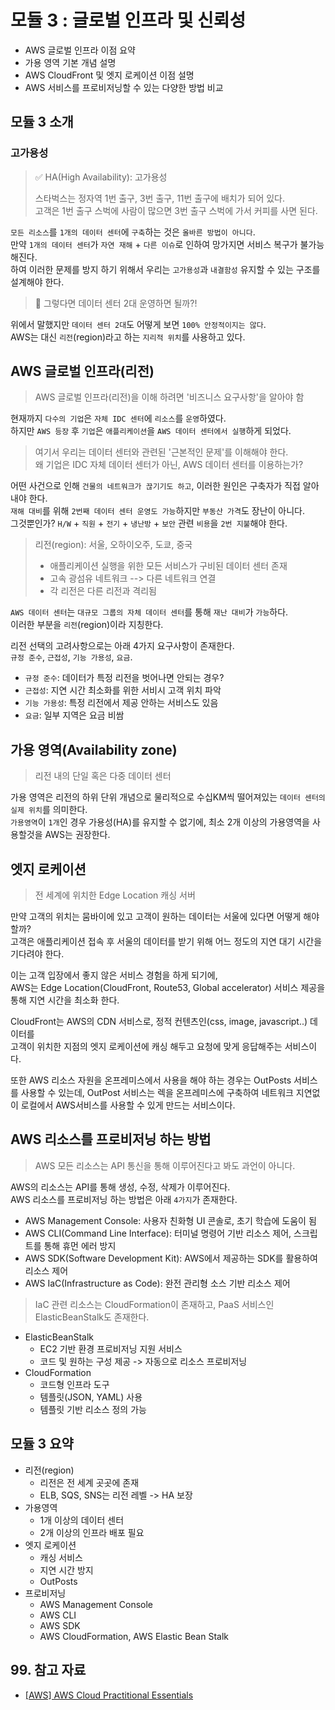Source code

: # 모듈 3 : 글로벌 인프라 및 신뢰성

- AWS 글로벌 인프라 이점 요약
- 가용 영역 기본 개념 설명
- AWS CloudFront 및 엣지 로케이션 이점 설명
- AWS 서비스를 프로비저닝할 수 있는 다양한 방법 비교

## 모듈 3 소개

### 고가용성

> ✅ HA(High Availability): 고가용성  
>
> 스타벅스는 정자역 1번 출구, 3번 출구, 11번 출구에 배치가 되어 있다.  
> 고객은 1번 출구 스벅에 사람이 많으면 3번 출구 스벅에 가서 커피를 사면 된다.

`모든 리소스`를 `1개의 데이터 센터`에 `구축`하는 것은 `올바른 방법이 아니다`.  
만약 `1개의 데이터 센터`가 `자연 재해` + `다른 이슈`로 인하여 망가지면 서비스 복구가 불가능해진다.  
하여 이러한 문제를 방지 하기 위해서 우리는 `고가용성`과 `내결함성` 유지할 수 있는 구조를 설계해야 한다.

> 🤔 그렇다면 데이터 센터 2대 운영하면 될까?!

위에서 말했지만 `데이터 센터 2대`도 어떻게 보면 `100% 안정적이지는 않다`.  
AWS는 대신 `리전`(region)라고 하는 `지리적 위치`를 사용하고 있다.

## AWS 글로벌 인프라(리전)

> AWS 글로벌 인프라(리전)을 이해 하려면 '비즈니스 요구사항'을 알아야 함

현재까지 `다수의 기업`은 `자체 IDC 센터`에 `리소스`를 `운영`하였다.  
하지만 `AWS 등장` 후 `기업`은 `애플리케이션`을 `AWS 데이터 센터에서 실행`하게 되었다.

> 여기서 우리는 데이터 센터와 관련된 '근본적인 문제'를 이해해야 한다.  
> 왜 기업은 IDC 자체 데이터 센터가 아닌, AWS 데이터 센터를 이용하는가?

어떤 사건으로 인해 `건물의 네트워크가 끊기기도 하고`, 이러한 원인은 구축자가 직접 알아내야 한다.  
`재해 대비`를 위해 `2번째 데이터 센터 운영도 가능`하지만 `부동산 가격`도 장난이 아니다.  
그것뿐인가? `H/W` + `직원` + `전기` + `냉난방` + `보안` 관련 `비용`을 `2번 지불`해야 한다.

> 리전(region): 서울, 오하이오주, 도쿄, 중국  
>
> - 애플리케이션 실행을 위한 모든 서비스가 구비된 데이터 센터 존재
> - 고속 광섬유 네트워크 --> 다른 네트워크 연결
> - 각 리전은 다른 리전과 격리됨

`AWS 데이터 센터`는 `대규모 그룹의 자체 데이터 센터`를 통해 `재난 대비`가 `가능`하다.  
이러한 부분을 `리전`(region)이라 지칭한다.

리전 선택의 고려사항으로는 아래 4가지 요구사항이 존재한다.  
`규정 준수`, `근접성`, `기능 가용성`, `요금`.

- `규정 준수`: 데이터가 특정 리전을 벗어나면 안되는 경우?
- `근접성`: 지연 시간 최소화를 위한 서비시 고객 위치 파악
- `기능 가용성`: 특정 리전에서 제공 안하는 서비스도 있음
- `요금`: 일부 지역은 요금 비쌈

## 가용 영역(Availability zone)

> 리전 내의 단일 혹은 다중 데이터 센터

가용 영역은 리전의 하위 단위 개념으로 물리적으로 수십KM씩 떨어져있는 `데이터 센터의 실제 위치`를 의미한다.  
`가용영역`이 `1개`인 경우 가용성(HA)를 유지할 수 없기에, 최소 2개 이상의 가용영역을 사용할것을 AWS는 권장한다.

## 엣지 로케이션

> 전 세계에 위치한 Edge Location 캐싱 서버

만약 고객의 위치는 뭄바이에 있고 고객이 원하는 데이터는 서울에 있다면 어떻게 해야할까?  
고객은 애플리케이션 접속 후 서울의 데이터를 받기 위해 어느 정도의 지연 대기 시간을 기다려야 한다.  

이는 고객 입장에서 좋지 않은 서비스 경험을 하게 되기에,  
AWS는 Edge Location(CloudFront, Route53, Global accelerator) 서비스 제공을 통해 지연 시간을 최소화 한다.

CloudFront는 AWS의 CDN 서비스로, 정적 컨텐츠인(css, image, javascript..) 데이터를  
고객이 위치한 지점의 엣지 로케이션에 캐싱 해두고 요청에 맞게 응답해주는 서비스이다.

또한 AWS 리소스 자원을 온프레미스에서 사용을 해야 하는 경우는 OutPosts 서비스를 사용할 수 있는데,
OutPost 서비스는 렉을 온프레미스에 구축하여 네트워크 지연없이 로컬에서 AWS서비스를 사용할 수 있게 만드는 서비스이다.

## AWS 리소스를 프로비저닝 하는 방법

> AWS 모든 리소스는 API 통신을 통해 이루어진다고 봐도 과언이 아니다.

AWS의 리소스는 API를 통해 생성, 수정, 삭제가 이루어진다.  
AWS 리소스를 프로비저닝 하는 방법은 아래 `4가지`가 존재한다.

- AWS Management Console: 사용자 친화형 UI 콘솔로, 초기 학습에 도움이 됨
- AWS CLI(Command Line Interface): 터미널 명령어 기반 리소스 제어, 스크립트를 통해 휴먼 에러 방지
- AWS SDK(Software Development Kit): AWS에서 제공하는 SDK를 활용하여 리소스 제어
- AWS IaC(Infrastructure as Code): 완전 관리형 소스 기반 리소스 제어

> IaC 관련 리소스는 CloudFormation이 존재하고, PaaS 서비스인 ElasticBeanStalk도 존재한다.

- ElasticBeanStalk
  - EC2 기반 환경 프로비저닝 지원 서비스
  - 코드 및 원하는 구성 제공 -> 자동으로 리소스 프로비저닝
- CloudFormation
  - 코드형 인프라 도구
  - 템플릿(JSON, YAML) 사용
  - 템플릿 기반 리소스 정의 가능

## 모듈 3 요약

- 리전(region)
  - 리전은 전 세계 곳곳에 존재
  - ELB, SQS, SNS는 리전 레벨 -> HA 보장
- 가용영역
  - 1개 이상의 데이터 센터
  - 2개 이상의 인프라 배포 필요
- 엣지 로케이션
  - 캐싱 서비스
  - 지연 시간 방지
  - OutPosts
- 프로비저닝
  - AWS Management Console
  - AWS CLI
  - AWS SDK
  - AWS CloudFormation, AWS Elastic Bean Stalk

## 99. 참고 자료

- [[AWS] AWS Cloud Practitional Essentials](https://explore.skillbuilder.aws/learn/course/13522/play/107682/aws-cloud-practitioner-essentials-korean-na-hangug-eo-gang-ui)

☆ ☆ ☆ ☆ ☆

### What you will do
Look through the data above and return each line where the string "region" occurs.

### Answer box
AWS는 대신 `리전`(region)라고 하는 `지리적 위치`를 사용하고 있다.
> 리전(region): 서울, 오하이오주, 도쿄, 중국  
이러한 부분을 `리전`(region)이라 지칭한다.
- 리전(region)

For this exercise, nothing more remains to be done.